As c++ programmers, we care about performance. If we don't care about performance, we would be using python. In the words of Scott Meyers during a cpp conference talk, "Over in the next room".

At a foundation, we must understand what happens at each step in a life cycle of a c++ program.

  • 1 the compiler
    • the compiler will unroll loops, remove unused code, place variables in registers, etc
  • 2 the processor
    • the processor will run operations out of order, and make branch predictions; branch mispredictions are very costly; try to write branchless code or with fewer branches
  • 3 the cache
    • in a traditional von neumenn cpu architecture, the cache will prefetch the next instructions or data

Each part works hard to optimize its own respective stage.

Caches

Because modern processor's cpu speed is increasing much faster than that of memory access, much of processing's delays comes from memory read/writes. To allay these delays, modern processors with multiple cores are always designed with multiple caches, designated L1 (private, small, fastest), L2 (private, larger, fast) and L3 (shared, slower).

Cacheline

A cache line is the smallest fixed-size block of data (typically 64 bytes on modern x86/ARM CPUs) that a CPU cache transfers between main memory (L3) and each core's private local caches.

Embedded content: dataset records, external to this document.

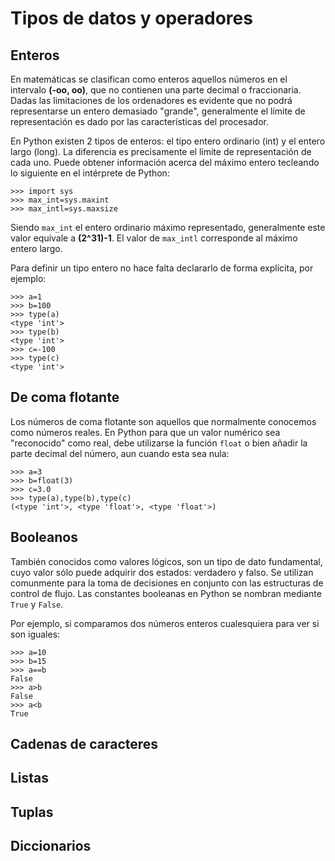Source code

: # Tipos de datos y operadores

## Enteros

En matemáticas se clasifican como enteros aquellos números en el intervalo **(-oo, oo)**, 
que no contienen una parte decimal o fraccionaria. Dadas las limitaciones de los ordenadores 
es evidente que no podrá representarse un entero demasiado "grande", generalmente el límite 
de representación es dado por las características del procesador.

En Python existen 2 tipos de enteros: el tipo entero ordinario (int) y el entero largo (long). 
La diferencia es precisamente el límite de representación de cada uno. Puede obtener información 
acerca del máximo entero tecleando lo siguiente en el intérprete de Python:

	>>> import sys
	>>> max_int=sys.maxint
	>>> max_intl=sys.maxsize

Siendo `max_int` el entero ordinario máximo representado, generalmente este valor equivale a 
**(2^31)-1**. El valor de `max_intl` corresponde al máximo entero largo.

Para definir un tipo entero no hace falta declararlo de forma explícita, por ejemplo:

	>>> a=1
	>>> b=100
	>>> type(a)
	<type 'int'>
	>>> type(b)
	<type 'int'>
	>>> c=-100
	>>> type(c)
	<type 'int'>


## De coma flotante

Los números de coma flotante son aquellos que normalmente conocemos como números reales. 
En Python para que un valor numérico sea "reconocido" como real, debe utilizarse la función 
`float` o bien añadir la parte decimal del número, aun cuando esta sea nula:

	>>> a=3
	>>> b=float(3)
	>>> c=3.0
	>>> type(a),type(b),type(c)
	(<type 'int'>, <type 'float'>, <type 'float'>)


## Booleanos

También conocidos como valores lógicos, son un tipo de dato fundamental, cuyo valor sólo 
puede adquirir dos estados: verdadero y falso. Se utilizan comunmente para la toma de 
decisiones en conjunto con las estructuras de control de flujo. Las constantes booleanas 
en Python se nombran mediante ``True`` y ``False``.

Por ejemplo, si comparamos dos números enteros cualesquiera para ver si son iguales:

	>>> a=10
	>>> b=15
	>>> a==b
	False
	>>> a>b
	False
	>>> a<b
	True


## Cadenas de caracteres


## Listas


## Tuplas


## Diccionarios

Loading data at least 64 bytes at a time exploits data's spatial locality, meaning data is most likely to be located sequentially in memory. Loading an entire block from L3 (DRAM) takes 100-200 cycles whereas reading from L1 takes 3-5 cycles.

Cache coherence

However, a problem with caches is that the view of memory held by two different processors is through their individual caches, which, without any additional precautions, could end up seeing two different values. This is the cache coherence problem. This CC problem exists because there is a global state in the main memory (L3) and private local states (L1, L2).

In multi-core systems, cache lines are the unit of coherency under protocols like MESI. When one core updates data in a cache line, the MESI protocol invalidates copies of the same data in other cores, forcing them to refetch them on the next read.

To resolve this cache coherence problem, a common protocol is for the writing processor to acquire bus access (this sounds like a lock to me)- to broadcast the invalidated address. All processors continuously snoop on the bus. If an address appears that is in their cache, the processor invalidates the local copy of the data.

Memory model

C++ 11 introduced a memory model that specifies behaviour for multi-threaded programs. These rules guarantees correctness, robustness and portability for multi-threaded programs. In essence, a memory model specifies what happens when two threads access the same memory location.

If two or more threads access the same memory location and one thread wants to modify it, then there will be a data race unless

- the write is handled by an atomic operation
- the read and write happens at different times

Memory model contracts

The memory model in C++ 11 introduces varying levels of control flow order contracts available to the programmer.

What the memory model clarifies

  • atomic operations- what operations can perform un-interrupted.
  • partial ordering of operations- sequences of operations that must not be reordered.
  • visible effects of operations- when updates on shared variables are visible to other threads.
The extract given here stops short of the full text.